Next

I have such an established pattern of rushing to the next moment.   I am looking ahead, where I am going, what I am going to do next, what I intend to get from the other side of the room.   I learned a long time ago that when I am using my bandsaw to cut wood, it is always better if I focus about a quarter of an inch ahead of where the blade is cutting.   It is much easier to cut on the line if I am looking a little bit ahead.

My life is not like that.   I find I am better if I pay attention to what I am doing right now, and only think about the future as needed.   This is where I live.   I miss something if I rush into the next moment or linger in some memory of the past.  My mind loves to plan and to remember.   The rest of me seems to thrive best when I am paying attention to the moment.

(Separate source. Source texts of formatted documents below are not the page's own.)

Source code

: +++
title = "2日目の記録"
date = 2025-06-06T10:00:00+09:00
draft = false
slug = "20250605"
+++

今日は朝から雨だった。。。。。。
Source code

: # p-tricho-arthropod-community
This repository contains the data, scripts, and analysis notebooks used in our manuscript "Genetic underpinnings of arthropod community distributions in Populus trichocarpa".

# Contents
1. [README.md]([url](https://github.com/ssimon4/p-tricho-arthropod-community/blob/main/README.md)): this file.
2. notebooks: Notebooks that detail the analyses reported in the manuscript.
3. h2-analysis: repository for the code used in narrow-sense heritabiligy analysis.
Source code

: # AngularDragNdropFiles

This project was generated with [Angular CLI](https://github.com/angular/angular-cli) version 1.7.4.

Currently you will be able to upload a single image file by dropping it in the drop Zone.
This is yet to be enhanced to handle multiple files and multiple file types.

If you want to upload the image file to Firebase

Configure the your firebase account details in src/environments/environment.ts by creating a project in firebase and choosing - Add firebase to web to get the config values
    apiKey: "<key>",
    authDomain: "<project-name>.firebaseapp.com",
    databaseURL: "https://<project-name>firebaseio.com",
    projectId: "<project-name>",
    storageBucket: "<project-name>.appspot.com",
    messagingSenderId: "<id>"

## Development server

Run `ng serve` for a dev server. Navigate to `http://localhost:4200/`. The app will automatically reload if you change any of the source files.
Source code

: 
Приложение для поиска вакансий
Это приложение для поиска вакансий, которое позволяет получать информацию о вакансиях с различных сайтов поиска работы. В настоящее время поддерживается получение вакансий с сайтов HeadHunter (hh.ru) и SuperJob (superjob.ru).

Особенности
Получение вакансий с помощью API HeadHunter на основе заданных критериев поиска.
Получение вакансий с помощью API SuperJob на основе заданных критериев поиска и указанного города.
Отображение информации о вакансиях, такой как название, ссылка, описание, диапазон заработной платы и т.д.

For me that doesn’t mean paying attention to something happening outside of me.   My greatest delight is when I am absorbed in watching myself pay attention.   If the bell is ringing, I hear it.    But I am absorbed in the act of hearing, not so much in the ringing bell.   For me it is almost a paradox that when I am attentive to the act of hearing, I become most intense in my awareness of the bell.

It becomes a ringing bell in a most intimate way.  I don’t particularly feel alert or attentive.   I am quite relaxed, and I enjoy the bell as it rings.   It takes on a reality and my curiosity rises.

Some day I hope to understand this.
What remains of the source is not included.